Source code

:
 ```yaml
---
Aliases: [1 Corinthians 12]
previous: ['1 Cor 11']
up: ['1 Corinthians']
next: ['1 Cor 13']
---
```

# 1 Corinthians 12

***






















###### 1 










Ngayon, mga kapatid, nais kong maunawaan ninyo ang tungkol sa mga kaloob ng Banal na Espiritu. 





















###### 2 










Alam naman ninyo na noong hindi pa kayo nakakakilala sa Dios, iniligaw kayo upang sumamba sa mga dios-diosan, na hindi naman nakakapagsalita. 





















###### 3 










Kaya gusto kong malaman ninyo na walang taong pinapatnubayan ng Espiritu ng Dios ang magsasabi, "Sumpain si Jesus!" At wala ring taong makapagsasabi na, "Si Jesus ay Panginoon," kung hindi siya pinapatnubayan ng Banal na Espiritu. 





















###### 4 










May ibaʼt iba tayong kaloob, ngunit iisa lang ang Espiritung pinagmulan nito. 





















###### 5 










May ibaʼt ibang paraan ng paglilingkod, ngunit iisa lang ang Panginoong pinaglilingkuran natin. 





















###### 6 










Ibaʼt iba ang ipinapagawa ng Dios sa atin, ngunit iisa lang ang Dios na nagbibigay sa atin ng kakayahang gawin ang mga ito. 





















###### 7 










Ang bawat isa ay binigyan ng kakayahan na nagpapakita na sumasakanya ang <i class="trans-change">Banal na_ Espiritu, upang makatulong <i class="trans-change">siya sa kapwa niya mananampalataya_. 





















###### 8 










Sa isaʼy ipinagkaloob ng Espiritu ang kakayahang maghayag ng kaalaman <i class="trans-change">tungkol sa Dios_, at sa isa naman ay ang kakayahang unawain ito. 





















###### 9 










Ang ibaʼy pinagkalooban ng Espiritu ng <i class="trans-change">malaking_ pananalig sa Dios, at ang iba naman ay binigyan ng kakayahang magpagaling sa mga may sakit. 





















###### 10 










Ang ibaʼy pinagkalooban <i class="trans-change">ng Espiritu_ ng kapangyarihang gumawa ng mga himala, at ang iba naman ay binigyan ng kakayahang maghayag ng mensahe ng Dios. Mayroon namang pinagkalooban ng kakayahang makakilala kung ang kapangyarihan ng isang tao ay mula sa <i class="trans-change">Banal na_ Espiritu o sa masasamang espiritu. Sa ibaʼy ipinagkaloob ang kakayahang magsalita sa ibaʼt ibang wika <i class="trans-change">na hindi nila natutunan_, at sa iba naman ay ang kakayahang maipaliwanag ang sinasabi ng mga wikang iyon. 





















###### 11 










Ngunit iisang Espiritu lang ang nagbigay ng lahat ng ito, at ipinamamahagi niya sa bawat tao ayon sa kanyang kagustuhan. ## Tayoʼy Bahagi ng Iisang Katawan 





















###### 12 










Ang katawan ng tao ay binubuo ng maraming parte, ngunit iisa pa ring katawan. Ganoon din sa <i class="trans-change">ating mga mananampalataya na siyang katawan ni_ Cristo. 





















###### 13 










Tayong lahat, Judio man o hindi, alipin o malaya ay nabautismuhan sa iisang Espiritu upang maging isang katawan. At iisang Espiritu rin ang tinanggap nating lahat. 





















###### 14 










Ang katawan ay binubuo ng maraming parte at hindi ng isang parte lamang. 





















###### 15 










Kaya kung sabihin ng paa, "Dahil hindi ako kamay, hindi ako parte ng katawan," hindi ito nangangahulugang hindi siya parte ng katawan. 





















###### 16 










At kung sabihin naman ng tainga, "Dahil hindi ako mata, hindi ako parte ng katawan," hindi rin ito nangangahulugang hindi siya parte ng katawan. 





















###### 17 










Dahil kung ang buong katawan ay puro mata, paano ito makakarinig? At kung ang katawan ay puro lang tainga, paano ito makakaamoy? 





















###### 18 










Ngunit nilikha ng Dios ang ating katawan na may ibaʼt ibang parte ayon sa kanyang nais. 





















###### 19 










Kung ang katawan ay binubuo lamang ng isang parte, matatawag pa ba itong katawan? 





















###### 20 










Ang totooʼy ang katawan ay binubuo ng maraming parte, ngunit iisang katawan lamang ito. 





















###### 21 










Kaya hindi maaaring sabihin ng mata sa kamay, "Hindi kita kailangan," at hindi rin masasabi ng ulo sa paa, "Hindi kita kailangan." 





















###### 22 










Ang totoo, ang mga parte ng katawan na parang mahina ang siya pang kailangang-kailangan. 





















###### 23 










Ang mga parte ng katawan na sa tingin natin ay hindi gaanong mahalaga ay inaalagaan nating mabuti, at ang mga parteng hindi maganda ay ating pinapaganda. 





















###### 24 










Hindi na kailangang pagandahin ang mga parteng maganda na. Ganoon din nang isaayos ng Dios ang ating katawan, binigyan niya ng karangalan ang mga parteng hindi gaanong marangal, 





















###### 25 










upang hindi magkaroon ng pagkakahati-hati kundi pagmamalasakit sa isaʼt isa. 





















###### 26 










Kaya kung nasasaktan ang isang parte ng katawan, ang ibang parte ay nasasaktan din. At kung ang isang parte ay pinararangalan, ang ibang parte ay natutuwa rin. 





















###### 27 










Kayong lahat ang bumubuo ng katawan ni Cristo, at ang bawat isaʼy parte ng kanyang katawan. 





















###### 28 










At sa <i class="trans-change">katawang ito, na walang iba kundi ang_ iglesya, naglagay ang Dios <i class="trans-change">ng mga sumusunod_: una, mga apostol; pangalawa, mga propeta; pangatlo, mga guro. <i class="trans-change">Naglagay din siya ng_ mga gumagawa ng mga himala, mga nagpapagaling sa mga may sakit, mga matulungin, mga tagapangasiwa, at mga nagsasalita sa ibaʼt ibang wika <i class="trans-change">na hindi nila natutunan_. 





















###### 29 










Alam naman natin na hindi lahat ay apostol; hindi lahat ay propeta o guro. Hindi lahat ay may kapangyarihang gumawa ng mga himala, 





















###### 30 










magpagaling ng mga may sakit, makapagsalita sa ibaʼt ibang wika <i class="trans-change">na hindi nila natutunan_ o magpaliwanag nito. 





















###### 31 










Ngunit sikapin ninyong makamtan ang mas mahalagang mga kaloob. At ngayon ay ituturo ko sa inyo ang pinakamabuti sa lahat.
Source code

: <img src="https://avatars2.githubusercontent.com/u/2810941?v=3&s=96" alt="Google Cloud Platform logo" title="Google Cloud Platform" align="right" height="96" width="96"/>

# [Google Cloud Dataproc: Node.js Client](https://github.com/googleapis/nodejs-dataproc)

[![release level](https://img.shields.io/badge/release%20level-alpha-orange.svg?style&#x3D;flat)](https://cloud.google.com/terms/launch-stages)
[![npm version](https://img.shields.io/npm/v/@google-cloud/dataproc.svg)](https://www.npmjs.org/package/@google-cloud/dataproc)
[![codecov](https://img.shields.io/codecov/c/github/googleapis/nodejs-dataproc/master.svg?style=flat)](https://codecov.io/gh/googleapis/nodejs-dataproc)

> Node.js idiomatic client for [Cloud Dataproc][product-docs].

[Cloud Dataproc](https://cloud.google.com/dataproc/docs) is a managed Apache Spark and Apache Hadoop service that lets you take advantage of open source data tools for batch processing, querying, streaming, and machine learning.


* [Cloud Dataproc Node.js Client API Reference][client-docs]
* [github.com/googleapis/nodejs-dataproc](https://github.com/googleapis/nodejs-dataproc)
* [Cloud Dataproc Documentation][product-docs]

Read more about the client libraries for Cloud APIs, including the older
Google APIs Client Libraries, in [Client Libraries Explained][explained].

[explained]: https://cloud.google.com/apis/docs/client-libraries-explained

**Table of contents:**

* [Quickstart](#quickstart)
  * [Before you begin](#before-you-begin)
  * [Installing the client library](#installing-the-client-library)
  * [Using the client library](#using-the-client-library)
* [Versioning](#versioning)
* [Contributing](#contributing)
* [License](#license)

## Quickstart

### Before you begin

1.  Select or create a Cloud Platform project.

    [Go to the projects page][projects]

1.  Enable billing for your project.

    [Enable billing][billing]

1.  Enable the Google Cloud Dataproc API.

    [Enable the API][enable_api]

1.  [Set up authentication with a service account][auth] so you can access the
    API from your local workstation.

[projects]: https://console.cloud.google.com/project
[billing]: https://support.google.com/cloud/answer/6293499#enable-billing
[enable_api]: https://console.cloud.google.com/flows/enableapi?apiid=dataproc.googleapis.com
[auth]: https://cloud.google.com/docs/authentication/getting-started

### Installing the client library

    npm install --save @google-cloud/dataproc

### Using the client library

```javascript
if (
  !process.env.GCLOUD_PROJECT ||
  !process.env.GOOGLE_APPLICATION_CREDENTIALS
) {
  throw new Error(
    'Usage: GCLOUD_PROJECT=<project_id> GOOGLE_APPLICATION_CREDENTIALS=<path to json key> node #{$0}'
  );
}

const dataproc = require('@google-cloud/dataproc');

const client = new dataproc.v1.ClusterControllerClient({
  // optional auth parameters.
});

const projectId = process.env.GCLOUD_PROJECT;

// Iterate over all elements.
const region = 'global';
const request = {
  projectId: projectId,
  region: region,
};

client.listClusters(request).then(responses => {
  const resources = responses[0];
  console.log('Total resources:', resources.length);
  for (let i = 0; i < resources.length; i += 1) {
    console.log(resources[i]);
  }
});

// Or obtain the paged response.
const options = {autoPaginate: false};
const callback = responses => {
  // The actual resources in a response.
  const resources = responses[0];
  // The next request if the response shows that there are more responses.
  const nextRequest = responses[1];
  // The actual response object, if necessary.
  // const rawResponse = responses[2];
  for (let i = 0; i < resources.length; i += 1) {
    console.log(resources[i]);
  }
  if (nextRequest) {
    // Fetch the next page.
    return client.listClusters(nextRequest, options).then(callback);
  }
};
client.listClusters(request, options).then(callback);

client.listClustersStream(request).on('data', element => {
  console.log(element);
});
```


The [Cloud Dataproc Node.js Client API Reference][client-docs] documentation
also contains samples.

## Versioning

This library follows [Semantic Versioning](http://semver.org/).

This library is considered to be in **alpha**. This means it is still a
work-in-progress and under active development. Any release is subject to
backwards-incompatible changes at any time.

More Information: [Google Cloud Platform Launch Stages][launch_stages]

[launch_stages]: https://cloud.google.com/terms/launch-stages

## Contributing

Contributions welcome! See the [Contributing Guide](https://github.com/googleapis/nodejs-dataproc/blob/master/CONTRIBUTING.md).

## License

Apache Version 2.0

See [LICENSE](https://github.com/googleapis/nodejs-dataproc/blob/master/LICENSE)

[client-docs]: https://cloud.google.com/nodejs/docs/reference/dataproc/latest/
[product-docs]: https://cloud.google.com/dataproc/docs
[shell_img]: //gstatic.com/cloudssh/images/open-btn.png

- - -

### [Exercise details]
Lines in the data that include the word "console" should all be copied.

### [Answer space]
[projects]: https://console.cloud.google.com/project
[enable_api]: https://console.cloud.google.com/flows/enableapi?apiid=dataproc.googleapis.com
  console.log('Total resources:', resources.length);
    console.log(resources[i]);
    console.log(resources[i]);
  console.log(element);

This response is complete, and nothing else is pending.